Un volante troppo corrotto

Un volante troppo corrotto
Crediti: FanF1

Mentre il team Luthus muore di fame, il suo mecenate e pilota, Pastor il Pazzo, si dedica a distruggere una ad una le auto che gli sono state affidate. Non è forse ora di restituire i soldi?

Le fondamenta finanziarie della Luthus Racing stanno crollando e questa instabilità si riflette anche in pista. Gérard Sans-Blé, direttore finanziario del team, ammette di essere impegnato in una battaglia senza quartiere con i propri creditori, una lotta che ora gli impedisce di sbloccare i capitali necessari per mantenere a galla la scuderia.

Secondo fonti vicine all'operazione, la crescente pressione dei creditori è diventata una “spada di Damocle” per Luthus. Da mesi il team sopravvive grazie a una sottile riserva di liquidità, ma l'ultimo bilancio rivela un buco enorme che non può più essere nascosto.

Al centro della controversia c'è Pastor le Fol, un confidente di lunga data della squadra e un autoproclamato “amico di Pactolus”. Pastor, che è stato descritto come un personaggio “stupido” dagli addetti ai lavori, avrebbe ricevuto un modesto prestito di dieci scudi da Sans-Blé per finanziare un'impresa a breve termine. Ora chiede altri cento scudi, sostenendo che la somma iniziale è stata spesa in un'impresa fallita, che ha comportato un incidente stradale che ha notevolmente ritardato il team.

Sans-Blé ha respinto questa richiesta, insistendo affinché il pastore “paghi il suo posto” e avvertendo che la squadra non può permettersi altre spese sconsiderate. «Venderei persino un volante al primo creditore se questo servisse a mantenere in vita la squadra», ha dichiarato Sans-Blé a un ufficiale giudiziario giunto di recente per recuperare un debito di 120 milioni di ECU, di cui 110 milioni già scaduti.

La presenza dell'ufficiale giudiziario non ha fatto altro che aggravare la crisi. Durante un acceso scambio di battute, Pastor le Fol ha minacciato di prendere in ostaggio l'ancora di salvezza della squadra, rifiutandosi di liberare i beni che potrebbero garantire un nuovo contratto per il volante. “Ho Gérard per il collo e non mollerò la corda che ci permette di andare avanti”, ha avvertito Pastor, alludendo a una “pista sconosciuta” che potrebbe rivelarsi pericolosa per la squadra.

Circolano anche voci sulla legittimità della recente vittoria di Luthus al Gran Premio. I cortigiani mormorano che questa vittoria potrebbe essere stata truccata, suggerendo che la corruzione potrebbe aver giocato un ruolo nell'ottenimento del trofeo nel momento decisivo. Queste accuse non sono state provate, ma aggiungono un ulteriore livello di incertezza a una situazione già fragile.

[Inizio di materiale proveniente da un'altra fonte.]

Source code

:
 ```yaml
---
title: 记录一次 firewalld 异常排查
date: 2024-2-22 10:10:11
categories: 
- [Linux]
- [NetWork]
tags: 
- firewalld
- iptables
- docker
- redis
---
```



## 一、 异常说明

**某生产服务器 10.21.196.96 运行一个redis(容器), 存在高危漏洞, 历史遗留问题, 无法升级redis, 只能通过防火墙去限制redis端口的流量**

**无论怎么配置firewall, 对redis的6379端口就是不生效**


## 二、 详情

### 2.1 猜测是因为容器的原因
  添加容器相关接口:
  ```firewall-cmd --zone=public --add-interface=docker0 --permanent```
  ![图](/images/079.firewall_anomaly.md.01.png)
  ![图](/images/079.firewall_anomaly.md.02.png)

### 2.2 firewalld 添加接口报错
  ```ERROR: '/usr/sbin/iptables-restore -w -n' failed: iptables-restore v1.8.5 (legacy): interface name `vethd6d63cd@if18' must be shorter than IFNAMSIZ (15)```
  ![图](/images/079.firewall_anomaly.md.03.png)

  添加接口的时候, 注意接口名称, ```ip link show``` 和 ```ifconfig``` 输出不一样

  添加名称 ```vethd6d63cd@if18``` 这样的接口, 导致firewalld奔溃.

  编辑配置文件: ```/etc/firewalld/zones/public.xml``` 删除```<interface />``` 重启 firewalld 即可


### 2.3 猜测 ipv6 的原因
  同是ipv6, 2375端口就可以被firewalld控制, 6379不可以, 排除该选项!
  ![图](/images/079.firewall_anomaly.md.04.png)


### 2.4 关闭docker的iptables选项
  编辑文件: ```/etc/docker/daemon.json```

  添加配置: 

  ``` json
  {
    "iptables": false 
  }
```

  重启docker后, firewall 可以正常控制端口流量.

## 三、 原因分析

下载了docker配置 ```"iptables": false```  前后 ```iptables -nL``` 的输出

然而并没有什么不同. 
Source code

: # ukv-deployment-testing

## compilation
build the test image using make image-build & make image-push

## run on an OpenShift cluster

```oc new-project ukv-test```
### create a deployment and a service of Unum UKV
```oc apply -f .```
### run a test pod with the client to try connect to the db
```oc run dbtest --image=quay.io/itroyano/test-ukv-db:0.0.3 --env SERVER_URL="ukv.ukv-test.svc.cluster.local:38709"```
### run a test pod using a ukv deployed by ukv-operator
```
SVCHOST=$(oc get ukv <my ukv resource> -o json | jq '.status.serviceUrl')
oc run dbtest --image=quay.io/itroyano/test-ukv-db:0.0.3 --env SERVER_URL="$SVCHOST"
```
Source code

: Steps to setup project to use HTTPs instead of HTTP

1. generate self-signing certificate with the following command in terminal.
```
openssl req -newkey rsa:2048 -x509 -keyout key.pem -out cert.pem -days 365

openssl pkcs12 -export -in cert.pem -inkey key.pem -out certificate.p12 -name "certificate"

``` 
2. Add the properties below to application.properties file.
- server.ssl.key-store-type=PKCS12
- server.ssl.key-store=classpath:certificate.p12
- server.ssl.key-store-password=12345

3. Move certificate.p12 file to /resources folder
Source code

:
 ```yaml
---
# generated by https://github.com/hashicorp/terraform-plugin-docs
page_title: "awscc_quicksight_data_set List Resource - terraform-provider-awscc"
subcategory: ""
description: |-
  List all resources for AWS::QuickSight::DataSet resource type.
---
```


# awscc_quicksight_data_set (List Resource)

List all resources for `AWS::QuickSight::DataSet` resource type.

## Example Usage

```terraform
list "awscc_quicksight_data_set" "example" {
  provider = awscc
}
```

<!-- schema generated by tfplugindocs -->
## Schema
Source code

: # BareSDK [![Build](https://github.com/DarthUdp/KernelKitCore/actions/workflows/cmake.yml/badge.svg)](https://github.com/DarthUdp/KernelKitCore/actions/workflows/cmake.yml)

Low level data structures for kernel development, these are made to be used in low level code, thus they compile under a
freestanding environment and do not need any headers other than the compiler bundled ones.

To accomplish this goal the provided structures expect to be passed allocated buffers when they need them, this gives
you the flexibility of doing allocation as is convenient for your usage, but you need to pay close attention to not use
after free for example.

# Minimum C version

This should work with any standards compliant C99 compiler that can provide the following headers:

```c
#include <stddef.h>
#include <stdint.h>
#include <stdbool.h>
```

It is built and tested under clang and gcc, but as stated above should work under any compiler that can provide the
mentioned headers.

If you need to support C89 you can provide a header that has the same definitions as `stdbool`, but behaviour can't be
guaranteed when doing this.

Nel frattempo, nella tenuta del marchese di Enstone, circolano voci di una grave carenza di oro, simbolo dell'impoverimento delle risorse della squadra. Si dice che il ricco Pastor abbia firmato un accordo che avrebbe ulteriormente svuotato le casse della squadra.

Con i creditori che bussano alla porta, i conflitti interni che infuriano e lo spettro del fallimento che incombe, la Luthus Racing si trova a un bivio critico. Resta da vedere se Gérard Sans-Blé riuscirà a rinegoziare il debito, ottenere nuovi finanziamenti o se sarà costretto a vendere beni, ma la posta in gioco non è mai stata così alta per la scuderia in difficoltà.